シャラメのなせる技か、危険な夏がメロウに溶けていく…
美女に悶々としながら、バイオレントな年上男と大麻を売りさばく裏仕事をエスカレートさせ……と、とことん危うい夏の物語なのに、全体に妙に優しいムードが漂い続けるのは、少年のような肉体をぎこちなく動かす「ティモシー・シャラメ効果」のおかげか。ただし、この作品で彼の演技の才能は特に感じられない。あくまでも雰囲気。むしろ誘惑と戸惑い、魔性と純情を巧みに行き来させるマイカ・モンローを見直した。
音楽の使い方もベタな分、人物の心情や、それぞれの関係性が鮮烈に伝わってきたりして、青春サマームービー王道の、やるせなさ、ほろ苦さ、一瞬の輝きは十分。だから、なんとなく想像がつく展開も最後まで見入ってしまう。
十代の真夏の夜の、危なさと魅惑と
小さな町で暮らす少年が、自分の手の届かない遠いところで光り輝く少女を発見し、どうしようもなく惹かれてしまう。そんな10代の少年版のファム・ファタールものでもある。"宿命の女"に出会ってしまうのが、大人になってから読むハードボイルド小説の中ではなく、子供時代の田舎町だったとしたら。そんな物語が描かれていく。
なので、舞台は蒸し暑く空が真っ黒な夏の夜。夜の移動遊園地、一瞬輝いて消える花火、地元の少年少女が集う夜のダイナーでの噂話、簡単に手が出せる危ないアルバイト。画面にいつも、十代の蒸し暑い夏の夜にだけやってくる、危険な行為への衝動と、それと背中合わせの高揚感が漂っている。
ティモシー・シャラメの孤独で危うげな美少年ぶりが見どころ
舞台は’91年。父親を亡くした平凡な少年ティモシー・シャラメが、ひと夏を過ごすことになった避暑地の町で、誰もが一目を置くクールな不良少年と意気投合し、誰もが憧れるクールな美少女と恋に落ちる。これがデビュー作のイライジャ・バイナム監督は、自身が学生時代に出会った2人の若者をモデルに脚本を書いたとのこと。ノスタルジー溢れるほろ苦いカミング・オブ・エイジ物に仕上がっているが、監督の個人的な思い入れの強さとは裏腹にストーリーの焦点はいまひとつ定まっていない。やはり最大の見どころは、どことなくジェームズ・ディーンを彷彿とさせるシャラメの、母性本能をくすぐるような孤独で危うげな美少年ぶりであろう。
選曲も語り方もワザあり
ティモシー・シャラメ文脈で言うと『君の名前で僕を呼んで』+『ビューティフル・ボーイ』的なハマリ役(起用はブレイク前との事)。

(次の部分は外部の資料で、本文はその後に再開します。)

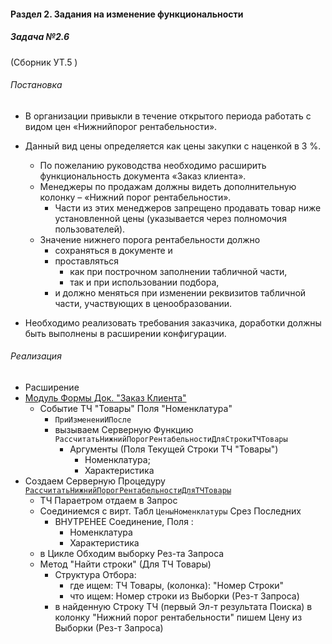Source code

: 

#### Раздел 2. Задания на изменение функциональности

##### Задача №2.6 

(Сборник УТ.5 )

###### Постановка

- В организации привыкли в течение открытого периода работать с видом цен «Нижнийпорог рентабельности». 

- Данный вид цены определяется как цены закупки с наценкой в 3 %. 
    - По пожеланию руководства необходимо расширить функциональность документа «Заказ клиента». 
    - Менеджеры по продажам должны видеть дополнительную колонку – «Нижний порог рентабельности». 
        - Части из этих менеджеров запрещено продавать товар ниже установленной цены (указывается через полномочия пользователей). 
    - Значение нижнего порога рентабельности должно
        - сохраняться в документе и 
        - проставляться
            - как при построчном заполнении табличной части, 
            - так и при использовании подбора, 
        - и должно меняться при изменении реквизитов табличной части, участвующих в ценообразовании. 

- Необходимо реализовать требования заказчика, доработки должны быть выполнены в расширении конфигурации.

###### Реализация



- Расширение
- [Модуль Формы Док. "Заказ Клиента"](https://github.com/alex-dev-2020/Spec_UT/commit/b270de551c6a02cf207e3691e03e43214ab081e4)
    - Событие ТЧ "Товары"  Поля "Номенклатура"
        - `ПриИзменениИПосле`  
        - вызываем Серверную Функцию `РассчитатьНижнийПорогРентабельностиДляСтрокиТЧТовары`
            - Аргументы (Поля Текущей Строки ТЧ "Товары")
                - Номенклатура;
                - Характеристика
- Создаем Серверную Процедуру [`РассчитатьНижнийПорогРентабельностиДляТЧТовары`](https://github.com/alex-dev-2020/Spec_UT/commit/fac5dc898a67a39240ed925baa033c735daac60b) 
    -  ТЧ Параетром  отдаем в Запрос
    - Соединиемся  с вирт.  Табл `ЦеныНоменклатуры` Срез Последних 
        - ВНУТРЕНЕЕ Соединение, Поля :
            - Номенклатура
            - Характеристика 
    - в Цикле Обходим выборку Рез-та Запроса
    - Метод "Найти строки" (Для ТЧ Товары)
        - Структура Отбора:
            - где ищем: ТЧ Товары, (колонка): "Номер Строки"
            - что ищем: Номер строки из Выборки (Рез-т Запроса)
        - в найденную Строку ТЧ (первый Эл-т результата Поиска) в колонку "Нижний порог рентабельности" пишем Цену из Выборки (Рез-т Запроса) 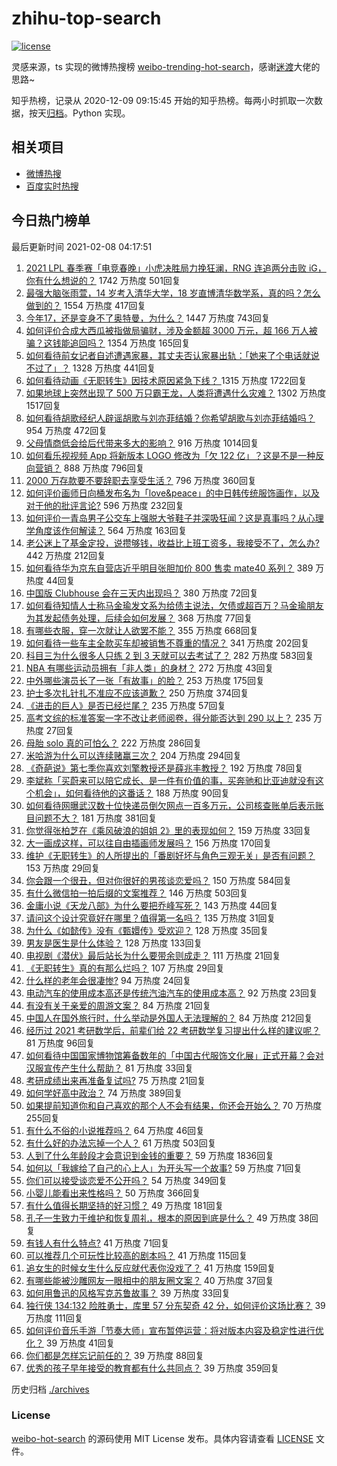 # zhihu-top-search

[![license](https://img.shields.io/github/license/Arrackisarookie/zhihu-top-search)](https://github.com/Arrackisarookie/zhihu-top-search/blob/master/LICENSE)

灵感来源，ts 实现的微博热搜榜 [weibo-trending-hot-search](https://github.com/justjavac/weibo-trending-hot-search)，感谢[迷渡](https://github.com/justjavac)大佬的思路~

知乎热榜，记录从 2020-12-09 09:15:45 开始的知乎热榜。每两小时抓取一次数据，按天[归档](./archives)。Python 实现。

## 相关项目
+ [微博热搜](https://github.com/Arrackisarookie/weibo-hot-search)
+ [百度实时热搜](https://github.com/Arrackisarookie/baidu-hot-search)

## 今日热门榜单

<!-- Rank Begin -->

最后更新时间 2021-02-08 04:17:51

1. [2021 LPL 春季赛「电竞春晚」小虎决胜局力挽狂澜，RNG 连追两分击败 iG，你有什么想说的？](https://www.zhihu.com/question/443340520) 1742 万热度 501回复
1. [最强大脑张雨萱，14 岁考入清华大学，18 岁直博清华数学系，真的吗？怎么做到的？](https://www.zhihu.com/question/441843589) 1554 万热度 417回复
1. [今年17，还是变身不了奥特曼，为什么？](https://www.zhihu.com/question/373409849) 1447 万热度 743回复
1. [如何评价合成大西瓜被指做局骗财，涉及金额超 3000 万元，超 166 万人被骗？这钱能追回吗？](https://www.zhihu.com/question/443284167) 1354 万热度 165回复
1. [如何看待前女记者自述遭遇家暴，其丈夫否认家暴出轨：「她来了个电话就说不过了」？](https://www.zhihu.com/question/443259930) 1328 万热度 441回复
1. [如何看待动画《无职转生》因技术原因紧急下线？
](https://www.zhihu.com/question/443359014) 1315 万热度 1722回复
1. [如果地球上突然出现了 500 万只霸王龙，人类将遭遇什么灾难？](https://www.zhihu.com/question/443038227) 1302 万热度 1517回复
1. [如何看待胡歌经纪人辟谣胡歌与刘亦菲结婚？你希望胡歌与刘亦菲结婚吗？](https://www.zhihu.com/question/442695966) 954 万热度 472回复
1. [父母情商低会给后代带来多大的影响？](https://www.zhihu.com/question/38642896) 916 万热度 1014回复
1. [如何看乐视视频 App 将新版本 LOGO 修改为「欠 122 亿」？这是不是一种反向营销？](https://www.zhihu.com/question/443183209) 888 万热度 796回复
1. [2000 万存款要不要辞职去享受生活？](https://www.zhihu.com/question/441054579) 796 万热度 360回复
1. [如何评价画师日向桶发布名为「love&peace」的中日韩传统服饰画作，以及对于他的批评言论?](https://www.zhihu.com/question/443222196) 596 万热度 232回复
1. [如何评价一青岛男子公交车上强脱大爷鞋子并深吸狂闻？这是真事吗？从心理学角度该作何解读？](https://www.zhihu.com/question/443252251) 564 万热度 163回复
1. [老公迷上了基金定投，说攒够钱，收益比上班工资多，我接受不了，怎么办?](https://www.zhihu.com/question/418202692) 442 万热度 212回复
1. [如何看待华为京东自营店近乎明目张胆加价 800 售卖 mate40 系列？](https://www.zhihu.com/question/442730263) 389 万热度 44回复
1. [中国版 Clubhouse 会在三天内出现吗？](https://www.zhihu.com/question/442389365) 380 万热度 72回复
1. [如何看待知情人士称马金瑜发文系为给债主说法，欠债或超百万？马金瑜朋友为其发起债务处理，后续会如何发展？](https://www.zhihu.com/question/443322239) 368 万热度 77回复
1. [有哪些衣服，穿一次就让人欲罢不能？](https://www.zhihu.com/question/394037020) 355 万热度 668回复
1. [如何看待一些车主全款买车却被销售不尊重的情况？](https://www.zhihu.com/question/441010813) 341 万热度 202回复
1. [科目三为什么很多人只练 2 到 3 天就可以去考试了？](https://www.zhihu.com/question/290475667) 282 万热度 583回复
1. [NBA 有哪些运动员拥有「非人类」的身材？](https://www.zhihu.com/question/440025781) 272 万热度 43回复
1. [中外哪些演员长了一张「有故事」的脸？](https://www.zhihu.com/question/433846909) 253 万热度 175回复
1. [护士多次扎针扎不准应不应该道歉？](https://www.zhihu.com/question/442703278) 250 万热度 374回复
1. [《进击的巨人》是否已经烂尾？](https://www.zhihu.com/question/420825592) 235 万热度 57回复
1. [高考文综的标准答案一字不改让老师阅卷，得分能否达到 290 以上？](https://www.zhihu.com/question/443144185) 235 万热度 27回复
1. [母胎 solo 真的可怕么？](https://www.zhihu.com/question/440053207) 222 万热度 286回复
1. [米哈游为什么可以连续赌赢三次？](https://www.zhihu.com/question/429700140) 204 万热度 294回复
1. [《奇葩说》第七季你喜欢刘擎教授还是薛兆丰教授？](https://www.zhihu.com/question/443046342) 192 万热度 78回复
1. [李斌称「买蔚来可以陪它成长、是一件有价值的事，买奔驰和比亚迪就没有这个机会」，如何看待他的这番话？](https://www.zhihu.com/question/443276338) 188 万热度 90回复
1. [如何看待网曝武汉数十位快递员倒欠网点一百多万元，公司核查账单后表示账目问题不大？](https://www.zhihu.com/question/443074665) 181 万热度 381回复
1. [你觉得张柏芝在《乘风破浪的姐姐 2》里的表现如何？](https://www.zhihu.com/question/441581784) 159 万热度 33回复
1. [大一画成这样，可以往自由插画师发展吗？](https://www.zhihu.com/question/436767867) 156 万热度 170回复
1. [维护《无职转生》的人所提出的「番剧好坏与角色三观无关」是否有问题？](https://www.zhihu.com/question/442868512) 153 万热度 29回复
1. [你会跟一个很丑，但对你很好的男孩谈恋爱吗？](https://www.zhihu.com/question/437880933) 150 万热度 584回复
1. [有什么微信拍一拍后缀的文案推荐？](https://www.zhihu.com/question/404874648) 146 万热度 503回复
1. [金庸小说《天龙八部》为什么要把乔峰写死？](https://www.zhihu.com/question/442949301) 143 万热度 44回复
1. [请问这个设计究竟好在哪里？值得第一名吗？](https://www.zhihu.com/question/442988303) 135 万热度 31回复
1. [为什么《如懿传》没有《甄嬛传》受欢迎？](https://www.zhihu.com/question/438321740) 128 万热度 35回复
1. [男友是医生是什么体验？](https://www.zhihu.com/question/67285793) 128 万热度 133回复
1. [电视剧《潜伏》最后站长为什么要带余则成走？](https://www.zhihu.com/question/40623229) 111 万热度 21回复
1. [《无职转生》真的有那么烂吗？](https://www.zhihu.com/question/443203645) 107 万热度 29回复
1. [什么样的老年会很凄惨?](https://www.zhihu.com/question/442375719) 94 万热度 24回复
1. [电动汽车的使用成本高还是传统汽油汽车的使用成本高？](https://www.zhihu.com/question/23676796) 92 万热度 23回复
1. [有没有关于亲爱的周游文案？](https://www.zhihu.com/question/441112175) 84 万热度 21回复
1. [中国人在国外旅行时，什么举动是外国人无法理解的？](https://www.zhihu.com/question/437809753) 84 万热度 212回复
1. [经历过 2021 考研数学后，前辈们给 22 考研数学复习提出什么样的建议呢？](https://www.zhihu.com/question/436694500) 81 万热度 96回复
1. [如何看待中国国家博物馆筹备数年的「中国古代服饰文化展」正式开幕？会对汉服宣传产生什么帮助？](https://www.zhihu.com/question/443265021) 81 万热度 33回复
1. [考研成绩出来再准备复试吗?](https://www.zhihu.com/question/362768021) 75 万热度 21回复
1. [如何学好高中政治？](https://www.zhihu.com/question/20167990) 74 万热度 389回复
1. [如果提前知道你和自己喜欢的那个人不会有结果，你还会开始么？](https://www.zhihu.com/question/442744353) 70 万热度 255回复
1. [有什么不俗的小说推荐吗？](https://www.zhihu.com/question/433483283) 64 万热度 46回复
1. [有什么好的办法忘掉一个人？](https://www.zhihu.com/question/440941945) 61 万热度 503回复
1. [人到了什么年龄段才会意识到金钱的重要？](https://www.zhihu.com/question/437869213) 59 万热度 1836回复
1. [如何以「我嫁给了自己的心上人」为开头写一个故事?](https://www.zhihu.com/question/439797329) 59 万热度 71回复
1. [你们可以接受谈恋爱不公开吗？](https://www.zhihu.com/question/440939084) 54 万热度 349回复
1. [小婴儿能看出来性格吗？](https://www.zhihu.com/question/354816522) 50 万热度 366回复
1. [有什么值得长期坚持的好习惯？](https://www.zhihu.com/question/440957405) 49 万热度 181回复
1. [孔子一生致力于维护和恢复周礼，根本的原因到底是什么？](https://www.zhihu.com/question/443193618) 49 万热度 38回复
1. [有钱人有什么特点?](https://www.zhihu.com/question/25263803) 41 万热度 71回复
1. [可以推荐几个可玩性比较高的剧本吗？](https://www.zhihu.com/question/310162995) 41 万热度 115回复
1. [追女生的时候女生什么反应就代表你没戏了？](https://www.zhihu.com/question/437267039) 41 万热度 159回复
1. [有哪些能被沙雕网友一眼相中的朋友圈文案？](https://www.zhihu.com/question/442961772) 40 万热度 37回复
1. [如何用鲁迅的风格写克苏鲁故事？](https://www.zhihu.com/question/68136237) 39 万热度 33回复
1. [独行侠 134:132 险胜勇士，库里 57 分东契奇 42 分，如何评价这场比赛？](https://www.zhihu.com/question/443249796) 39 万热度 111回复
1. [如何评价音乐手游「节奏大师」宣布暂停运营：将对版本内容及稳定性进行优化？](https://www.zhihu.com/question/442983999) 39 万热度 41回复
1. [你们都是怎样忘记前任的？](https://www.zhihu.com/question/442380080) 39 万热度 88回复
1. [优秀的孩子早年接受的教育都有什么共同点？](https://www.zhihu.com/question/52712976) 39 万热度 359回复
<!-- Rank End -->

历史归档 [./archives](./archives)

### License

[weibo-hot-search](https://github.com/Arrackisarookie/zhihu-top-search) 的源码使用 MIT License 发布。具体内容请查看 [LICENSE](./LICENSE) 文件。
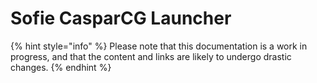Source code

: # Sofie CasparCG Launcher

{% hint style="info" %}
Please note that this documentation is a work in progress, and that the content and links are likely to undergo drastic changes.
{% endhint %}

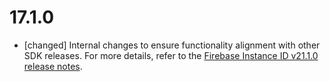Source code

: # 17.1.0
*   [changed] Internal changes to ensure functionality alignment with other
    SDK releases. For more details, refer to the
    [Firebase Instance ID v21.1.0 release notes](/support/release-notes/android#iid_v21-1-0).


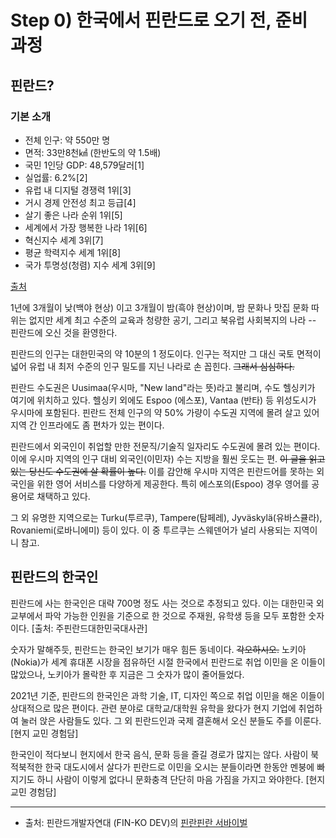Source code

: # Step 0) 한국에서 핀란드로 오기 전, 준비 과정

## 핀란드?

### 기본 소개
* 전체 인구: 약 550만 명
* 면적: 33만8천㎢ (한반도의 약 1.5배)
* 국민 1인당 GDP: 48,579달러[1]
* 실업률: 6.2%[2]
* 유럽 내 디지털 경쟁력 1위[3]
* 거시 경제 안전성 최고 등급[4]
* 살기 좋은 나라 순위 1위[5]
* 세계에서 가장 행복한 나라 1위[6]
* 혁신지수 세계 3위[7]
* 평균 학력지수 세계 1위[8]
* 국가 투명성(청렴) 지수 세계 3위[9]

[출처](https://www.google.com/url?q=http://www.yes24.com/Product/Goods/80750353&sa=D&source=editors&ust=1634347754786000&usg=AOvVaw0e6S6TFAx2woOen9R2HajE)


1년에 3개월이 낮(백야 현상) 이고 3개월이 밤(흑야 현상)이며, 밤 문화나 맛집 문화 따위는 없지만
세계 최고 수준의 교육과 청량한 공기, 그리고 북유럽 사회복지의 나라 -- 핀란드에 오신 것을 환영한다.


핀란드의 인구는 대한민국의 약 10분의 1 정도이다. 인구는 적지만 그 대신 국토 면적이 넓어 유럽 내 최저 수준의 인구 밀도를 지닌 나라로 손 꼽힌다. ~~그래서 심심하다.~~

핀란드 수도권은 Uusimaa(우시마, "New land"라는 뜻)라고 불리며, 수도 헬싱키가 여기에 위치하고 있다.
헬싱키 외에도 Espoo (에스포), Vantaa (반타) 등 위성도시가 우시마에 포함된다. 
핀란드 전체 인구의 약 50% 가량이 수도권 지역에 몰려 살고 있어 지역 간 인프라에도 좀 편차가 있는 편이다.


핀란드에서 외국인이 취업할 만한 전문직/기술직 일자리도 수도권에 몰려 있는 편이다.
이에 우시마 지역의 인구 대비 외국인(이민자) 수는 지방을 훨씬 웃도는 편.
~~이 글을 읽고 있는 당신도 수도권에 살 확률이 높다.~~
이를 감안해 우시마 지역은 핀란드어를 못하는 외국인을 위한 영어 서비스를 다양하게 제공한다.
특히 에스포의(Espoo) 경우 영어를 공용어로 채택하고 있다.


그 외 유명한 지역으로는 Turku(투르쿠), Tampere(탐페레), Jyväskylä(유바스큘라), Rovaniemi(로바니에미) 등이 있다.
이 중 투르쿠는 스웨덴어가 널리 사용되는 지역이니 참고.

## 핀란드의 한국인
핀란드에 사는 한국인은 대략 700명 정도 사는 것으로 추정되고 있다.
이는 대한민국 외교부에서 파악 가능한 인원을 기준으로 한 것으로 주재원, 유학생 등을 모두 포함한 숫자이다.
[출처: 주핀란드대한민국대사관]


숫자가 말해주듯, 핀란드는 한국인 보기가 매우 힘든 동네이다.
~~각오하시오.~~
노키아(Nokia)가 세계 휴대폰 시장을 점유하던 시절 한국에서 핀란드로 취업 이민을 온 이들이 많았으나, 노키아가 몰락한 후 지금은 그 숫자가 많이 줄어들었다.


2021년 기준, 핀란드의 한국인은 과학 기술, IT, 디자인 쪽으로 취업 이민을 해온 이들이 상대적으로 많은 편이다.
관련 분야로 대학교/대학원 유학을 왔다가 현지 기업에 취업하여 눌러 앉은 사람들도 있다.
그 외 핀란드인과 국제 결혼해서 오신 분들도 주를 이룬다. [현지 교민 경험담]


한국인이 적다보니 현지에서 한국 음식, 문화 등을 즐길 경로가 많지는 않다.
사람이 북적북적한 한국 대도시에서 살다가 핀란드로 이민을 오시는 분들이라면 한동안 멘붕에 빠지기도 하니 사람이 이렇게 없다니 문화충격 단단히 마음 가짐을 가지고 와야한다. [현지 교민 경험담]

---

* 출처: 핀란드개발자연대 (FIN-KO DEV)의 [핀란핀란 서바이벌](https://docs.google.com/document/d/e/2PACX-1vTaA_wMI2PxLCtAEenIHr1ggX2dfjYuoK3uqjvfr0TzqUbHceqzZEpMP2DufwipCNsDIKSPIdkx-Rm8/pub
)
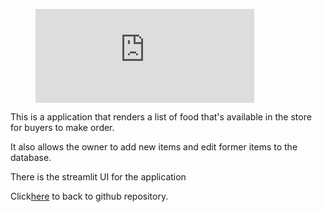  <p>
<figure class="video_container">
  <iframe width="350" src="https://drive.google.com/file/d/1X9Pj2tmjvmlNbgYq5BF-vWlQExtJUH06/preview?start=1" frameborder="0" allowfullscreen="true"> </iframe>
</figure>
</p>
 
<p>This is a application that renders a list of food that's available in the store for buyers to make order.</p> 
<p>It also allows the owner to add new items and edit former items to the database.</p>
<p>There is the streamlit UI for the application</p>
<p>Click<a href='https://github.com/casdore/streamlit---fastapi---confectionery-application'>here</a> to back to github repository.</p>


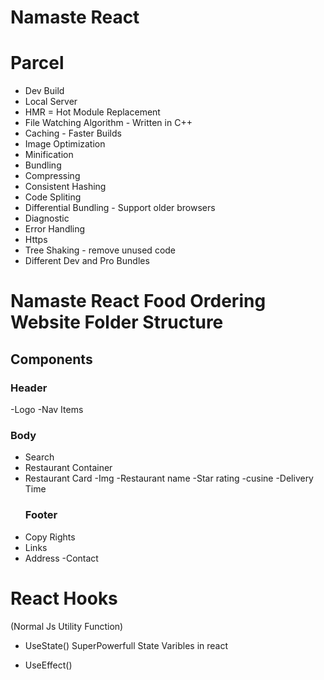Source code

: # Namaste React

# Parcel

- Dev Build
- Local Server
- HMR = Hot Module Replacement
- File Watching Algorithm - Written in C++
- Caching - Faster Builds
- Image Optimization
- Minification
- Bundling
- Compressing
- Consistent Hashing
- Code Spliting
- Differential Bundling - Support older browsers
- Diagnostic
- Error Handling
- Https
- Tree Shaking - remove unused code
- Different Dev and Pro Bundles

# Namaste React Food Ordering Website Folder Structure

## Components

### Header

-Logo
-Nav Items

### Body

- Search
- Restaurant Container
- Restaurant Card
  -Img
  -Restaurant name
  -Star rating
  -cusine
  -Delivery Time
  ### Footer
- Copy Rights
- Links
- Address
  -Contact

# React Hooks

(Normal Js Utility Function)

- UseState() SuperPowerfull State Varibles in react

- UseEffect()
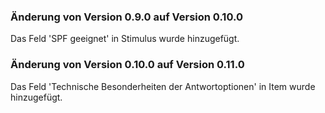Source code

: ### Änderung von Version 0.9.0 auf Version 0.10.0

Das Feld 'SPF geeignet' in Stimulus wurde hinzugefügt.

### Änderung von Version 0.10.0 auf Version 0.11.0

Das Feld 'Technische Besonderheiten der Antwortoptionen' in Item wurde hinzugefügt.
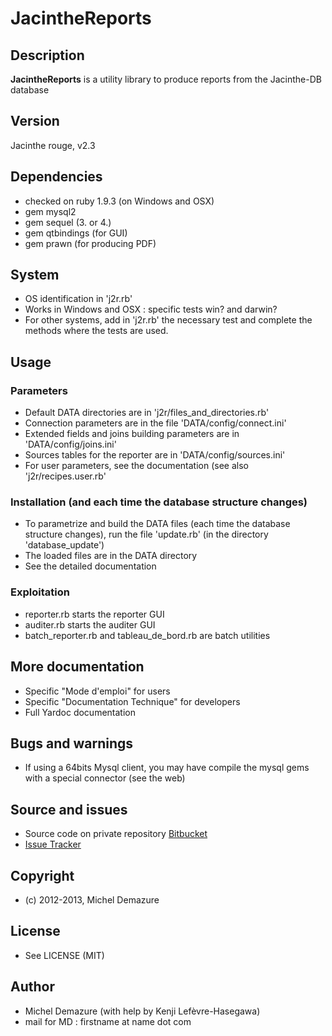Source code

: # JacintheReports

## Description
   **JacintheReports** is a utility library to produce reports from the Jacinthe-DB database

## Version
   Jacinthe rouge, v2.3

## Dependencies
  * checked on ruby 1.9.3 (on Windows and OSX)
  * gem mysql2
  * gem sequel (3. or 4.)
  * gem qtbindings (for GUI)
  * gem prawn (for producing PDF)

## System
  * OS identification in 'j2r.rb'
  * Works in Windows and OSX : specific tests win? and darwin?
  * For other systems, add in 'j2r.rb' the necessary test
  and complete the methods where the tests are used.

## Usage

### Parameters
  * Default DATA directories are in 'j2r/files_and_directories.rb'
  * Connection parameters are in the file 'DATA/config/connect.ini'
  * Extended fields and joins building parameters are in 'DATA/config/joins.ini'
  * Sources tables for the reporter are in 'DATA/config/sources.ini'
  * For user parameters, see the documentation (see also 'j2r/recipes.user.rb'

### Installation (and each time the database structure changes)
  * To parametrize and build the DATA files (each time the database structure changes),
  run the file 'update.rb' (in the directory 'database_update')
  * The loaded files are in the DATA directory
  * See the detailed documentation

### Exploitation
  * reporter.rb starts the reporter GUI
  * auditer.rb starts the auditer GUI
  * batch\_reporter.rb and tableau\_de\_bord.rb are batch utilities

## More documentation
  * Specific "Mode d'emploi" for users
  * Specific "Documentation Technique" for developers
  * Full Yardoc documentation

## Bugs and warnings
  * If using a 64bits Mysql client, you may have compile the mysql gems with a special connector (see the web)

## Source and issues
   * Source code on private repository [Bitbucket](https://bitbucket.org/mdemazure/j2r)
   * [Issue Tracker](https://bitbucket.org/mdemazure/j2r/issues?status=new&status=openissues/new)

## Copyright
  * (c) 2012-2013, Michel Demazure

## License
  *  See LICENSE (MIT)

## Author
  * Michel Demazure (with help by Kenji Lefèvre-Hasegawa)
  * mail for MD : firstname at name dot com


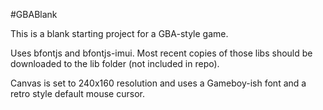 #GBABlank

This is a blank starting project for a GBA-style game.

Uses bfontjs and bfontjs-imui.  Most recent copies of those libs should be downloaded to the lib folder (not included in repo).

Canvas is set to 240x160 resolution and uses a Gameboy-ish font and a retro style default mouse cursor.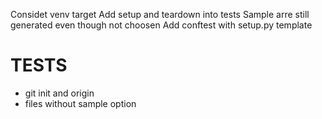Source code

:Considet venv target
Add setup and teardown into tests
Sample arre still generated even though not choosen
Add conftest with setup.py template

# TESTS
- git init and origin
- files without sample option

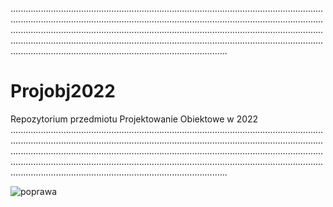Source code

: ......................................................................................................................................................................................................................................................................................................................................................................................................................................................................................................................................................................................................
# Projobj2022
Repozytorium przedmiotu Projektowanie Obiektowe w 2022
......................................................................................................................................................................................................................................................................................................................................................................................................................................................................................................................................................................................................

![poprawa](https://user-images.githubusercontent.com/64136125/164993263-21f419f3-dc60-4fdf-a49b-35a10c135bd5.jpg)
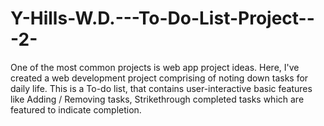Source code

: # Y-Hills-W.D.---To-Do-List-Project---2-
One of the most common projects is web app project ideas. Here, I've created a web development project comprising of noting down tasks for daily life. This is a To-do list, that contains user-interactive basic features like Adding / Removing tasks, Strikethrough completed tasks which are featured to indicate completion.
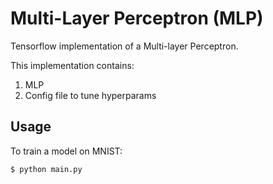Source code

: # Multi-Layer Perceptron (MLP) 

Tensorflow implementation of a Multi-layer Perceptron.

This implementation contains:

1. MLP
2. Config file to tune hyperparams



## Usage

To train a model on MNIST:

    $ python main.py 



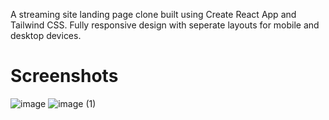 A streaming site landing page clone built using Create React App and Tailwind CSS. Fully responsive design with seperate layouts for mobile and desktop devices.

# Screenshots
![image](https://github.com/user-attachments/assets/a6232fda-01ad-429b-9332-5b605cbca764)
![image (1)](https://github.com/user-attachments/assets/60cd17e0-63d9-445a-9001-ce603bed69e4)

海辺の町にやってきた18歳男子(童貞)が体験する「あの夏」物で、アレックス・ロー扮する地元最強のモテ不良と組んでワルい稼業に手を染める。このコンビはケルアック『路上』のサル・パラダイスとディーン・モリアーティも彷彿させる感じ。
時代設定は91年で『ターミネーター2』が絶賛公開中。監督いわくローの役は若き日のブラピが念頭にあったらしく、ならシャラメはジョニデでヒロインはウィノナ・ライダーってとこか。本当に90年代当時の代表的な青春スター達が出てきそうな雰囲気がたまらない!